That same week the U.N. Human Rights Commission issued a stinging report that called for the United States to suspend all executions, saying, "A significant degree of unfairness and arbitrariness in the administration of the death penalty...still prevails." The report rebukes the United States for executing people for crimes committed as juveniles and people who are mentally retarded. It also found that race and economics play a major role in determining the severity of sentences. Religious leaders and human rights activists who have long called for doing away with capital punishment hailed the report.

Last year 74 executions were carried out in the United States. Consider this:

  • Recently in Virginia the execution of a Paraguayan man was carried out in spite of the protests of the World Court, Secretary of State Madeleine Albright, and appeals from around the world. At the time of his arrest the man had been denied his right to counsel from his embassy.
  • In an Arizona case, a Honduran man who had been denied similar rights was executed despite appeals from the president of Honduras.
  • A Texas state legislator has introduced legislation that would make children as young as 11 death-penalty eligible.
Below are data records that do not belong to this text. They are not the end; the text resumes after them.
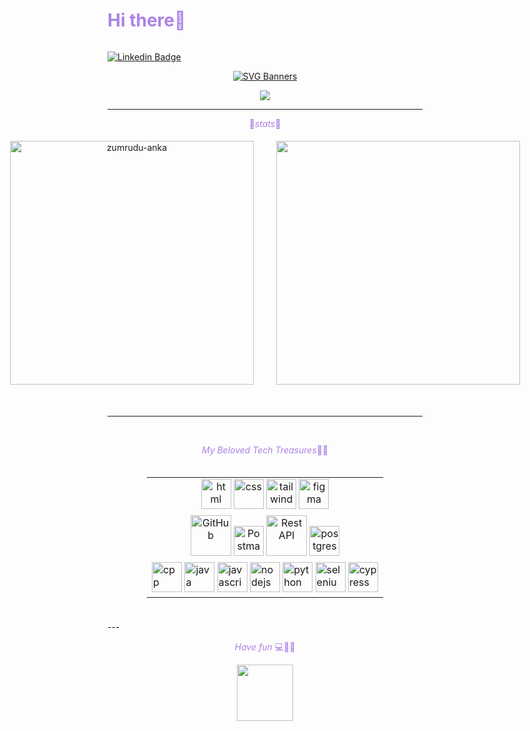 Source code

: 
<div style="display: flex; align-items: center;">
  <h1 style="color:#ac82e5">Hi there👋</h1>
</div>

[![Linkedin Badge](https://img.shields.io/badge/-Dayse%20Poma-ac82e5?style=flat-square&logo=Linkedin&logoColor=white&link=https://www.linkedin.com/in/daysepoma)](https://www.linkedin.com/in/daysepoma) 

<div align="center" style="text-align: center;">

[![SVG Banners](https://svg-banners.vercel.app/api?type=typeWriter&text1=Welcome%20to%20my%20Github%20💻⋆⁺₊✧&width=800&height=200)](https://github.com/Akshay090/svg-banners)

![](https://komarev.com/ghpvc/?username=dnpoma&color=ac82e5&style=plastic&label=you're)
<!-- <img height="30em" src="https://profile-counter.glitch.me/daysepoma/count.svg"/> -->
</div>

---

<p align="center" style="color:#ac82e5; text-align: center;">🎀<i>stats</i>🎀</p>
<!-- <img src="https://github-readme-activity-graph.vercel.app/graph?username=dnpoma&theme=high-contrast&bg_color=20232a&hide_border=true&line=ac82e5&custom_title=Contribution%20Graph" width="100%"/> -->



<p align="center">
  <div align="center" style="display: flex; justify-content: center;">
    <a style="flex: 1; padding: 5px; margin-right: 10px;" href="https://github.com/denvercoder1/github-readme-streak-stats" title="Go to Source">
      <img align="left" width="390" src="https://streak-stats.demolab.com/?user=dnpoma&theme=buefy&border=dcdbff&card_width=150px" alt="zumrudu-anka" />
    </a>
    <a style="flex: 1; padding: 5px; margin-left: 10px;" href="https://github.com/anuraghazra/github-readme-stats" title="Go to Source">
      <img align="right" width="390" src="https://github-readme-stats.vercel.app/api/top-langs/?username=dnpoma&title_color=ac82e5&hide_progress=true&border_color=dcdbff" />
    </a>
  </div>
</p>
<br/>

--- 
<br/>
<div align="center">
    <p style="color:#ac82e5">
    <i>
    My Beloved Tech Treasures</i>🧸💫</p>
    <div style="flex: 1; padding: 5px; display: inline-block;text-align: center; border">
        <table>
        <tr  align="center">
            <td>
            <img src="https://skillicons.dev/icons?i=html"width="48" height="48" alt="html" />
            <img src="https://skillicons.dev/icons?i=css" width="48" height="48" alt="css" />
            <img src="https://skillicons.dev/icons?i=tailwind" width="48" height="48" alt="tailwind" />
            <img src="https://skillicons.dev/icons?i=figma" width="48" height="48" alt="figma" />
            </td>
        </tr>
        <tr  align="center">
            <td>
            <img src="https://techstack-generator.vercel.app/github-icon.svg" width="65" height="65" alt="GitHub" />
            <img src="https://skillicons.dev/icons?i=postman" width="48" height="48" alt="Postman" />
            <img src="https://techstack-generator.vercel.app/docker-icon.svg" width="65" height="65" alt="Rest API" />
            <img src="https://skillicons.dev/icons?i=postgres" width="48" height="48" alt="postgres" />
            </td>
        </tr>
        <tr>
            <td>
            <img src="https://skillicons.dev/icons?i=cpp"width="48" height="48" alt="cpp" />
            <img src="https://skillicons.dev/icons?i=java"width="48" height="48" alt="java" />
            <img src="https://skillicons.dev/icons?i=javascript"width="48" height="48" alt="javascript" />
            <img src="https://skillicons.dev/icons?i=nodejs"width="48" height="48" alt="nodejs" />
            <img src="https://skillicons.dev/icons?i=python"width="48" height="48" alt="python" />
            <img src="https://skillicons.dev/icons?i=selenium"width="48" height="48" alt="selenium" />
            <img src="https://skillicons.dev/icons?i=cypress"width="48" height="48" alt="cypress" />
            </td>
        </tr>
        </table>
    </div>
</div>

<br/>
---

<div align="center">
<p style="color:#ac82e5; text-align: center;"><i>Have fun</i> 💻🌟🌸</p>
  <img src="https://i.giphy.com/lVHOm4nZ0yfFXI8cgd.webp" width="90">
</div>
<!-- [![GitHub stats](https://github-readme-stats.vercel.app/api?username=dnpoma)](https://github.com/dnpoma/github-readme-stats&title_color=6B7ABF)



![Top Langs](https://github-readme-stats.vercel.app/api/top-langs/?username=anuraghazra&title_color=6B7ABF&hide_progress=true&border_color=dcdbff) 



<!--
**dnpoma/dnpoma** is a ✨ _special_ ✨ repository because its `README.md` (this file) appears on your GitHub profile.

Here are some ideas to get you started:
[![GitHub Streak](https://github-readme-streak-stats.herokuapp.com/?user=dnpoma)](
- 🔭 I’m currently working on ...
- 🌱 I’m currently learning ...
- 👯 I’m looking to collaborate on ...
- 🤔 I’m looking for help with ...
- 💬 Ask me about ...
- 📫 How to reach me: ...
- 😄 Pronouns: ...
- ⚡ Fun fact: ...
-->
In Pontiac, Michigan, a 12-year-old boy is being tried as an adult for a murder he committed at age 11.
  • In Denver, a local radio station called for listeners to drive by the station and honk if they wanted to "fry" Timothy McVeigh. Twenty-four thousand Coloradans did so. A Detroit News columnist hoped he’d catch fire in the chair, writing that "nothing smells better than a well-done mass murderer."

IT WAS THE RECENT highly publicized execution of Karla Faye Tucker, however, that finally put a sympathetic face to the issue of capital punishment and caused many Americans, including religious leaders who have been outspoken advocates of the death penalty, to raise their voices in protest. Tucker’s evidently rehabilitated, redeemed, and repentant life illustrated to many for the first time that the death penalty is about nothing more than revenge.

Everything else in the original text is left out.